• **Material supplied**
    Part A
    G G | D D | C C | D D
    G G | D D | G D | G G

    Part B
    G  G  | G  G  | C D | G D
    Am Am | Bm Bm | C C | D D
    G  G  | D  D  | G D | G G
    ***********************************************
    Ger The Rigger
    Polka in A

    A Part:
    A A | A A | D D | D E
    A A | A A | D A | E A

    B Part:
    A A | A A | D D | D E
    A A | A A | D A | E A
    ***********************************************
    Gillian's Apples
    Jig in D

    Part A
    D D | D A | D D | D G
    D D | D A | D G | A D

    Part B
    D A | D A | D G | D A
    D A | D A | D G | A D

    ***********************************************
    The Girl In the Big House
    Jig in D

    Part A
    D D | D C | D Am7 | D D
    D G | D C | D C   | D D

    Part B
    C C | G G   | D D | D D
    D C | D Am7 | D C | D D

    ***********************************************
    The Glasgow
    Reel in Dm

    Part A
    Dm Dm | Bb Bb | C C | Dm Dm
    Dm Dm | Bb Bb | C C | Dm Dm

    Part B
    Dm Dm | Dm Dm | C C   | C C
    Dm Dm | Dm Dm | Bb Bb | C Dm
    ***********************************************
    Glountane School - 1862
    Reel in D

--

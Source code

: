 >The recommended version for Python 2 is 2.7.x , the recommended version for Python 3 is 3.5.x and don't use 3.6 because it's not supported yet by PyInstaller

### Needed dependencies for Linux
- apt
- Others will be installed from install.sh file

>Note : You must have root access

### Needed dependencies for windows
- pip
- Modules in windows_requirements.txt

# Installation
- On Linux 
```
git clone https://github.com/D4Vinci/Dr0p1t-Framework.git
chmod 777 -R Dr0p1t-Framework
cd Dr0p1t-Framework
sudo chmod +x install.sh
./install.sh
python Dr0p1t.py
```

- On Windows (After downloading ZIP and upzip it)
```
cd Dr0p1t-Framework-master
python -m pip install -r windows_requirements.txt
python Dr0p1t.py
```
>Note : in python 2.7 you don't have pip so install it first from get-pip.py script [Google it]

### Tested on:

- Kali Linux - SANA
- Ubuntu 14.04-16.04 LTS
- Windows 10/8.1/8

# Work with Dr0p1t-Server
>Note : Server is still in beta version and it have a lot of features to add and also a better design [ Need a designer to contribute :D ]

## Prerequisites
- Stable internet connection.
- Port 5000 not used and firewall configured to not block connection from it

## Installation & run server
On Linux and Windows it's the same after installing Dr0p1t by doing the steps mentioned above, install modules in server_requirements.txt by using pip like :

--

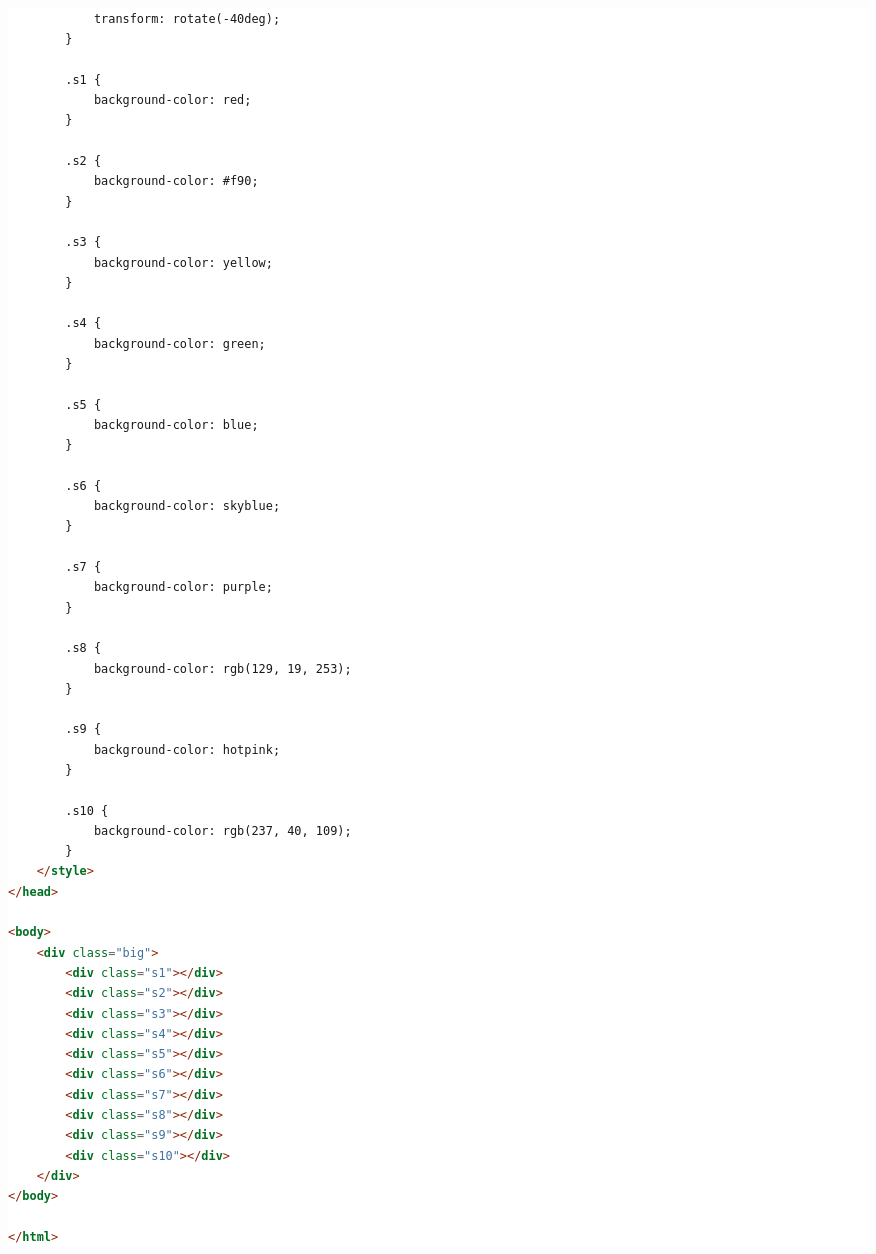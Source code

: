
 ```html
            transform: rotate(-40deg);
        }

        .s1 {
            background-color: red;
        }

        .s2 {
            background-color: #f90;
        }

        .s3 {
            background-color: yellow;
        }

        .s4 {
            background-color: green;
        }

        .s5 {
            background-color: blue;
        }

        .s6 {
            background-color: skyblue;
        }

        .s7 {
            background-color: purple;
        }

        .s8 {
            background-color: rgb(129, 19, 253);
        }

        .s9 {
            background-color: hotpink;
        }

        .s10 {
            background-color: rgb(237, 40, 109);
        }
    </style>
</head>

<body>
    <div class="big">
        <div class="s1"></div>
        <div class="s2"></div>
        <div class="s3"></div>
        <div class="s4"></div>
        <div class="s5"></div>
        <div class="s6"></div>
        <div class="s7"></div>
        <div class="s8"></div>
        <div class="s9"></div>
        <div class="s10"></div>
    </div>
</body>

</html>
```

• **What you have to do**
From the listing above, return every line that carries the string "Note".

• **Problem solution**
>Note : You must have root access
>Note : in python 2.7 you don't have pip so install it first from get-pip.py script [Google it]
>Note : Server is still in beta version and it have a lot of features to add and also a better design [ Need a designer to contribute :D ]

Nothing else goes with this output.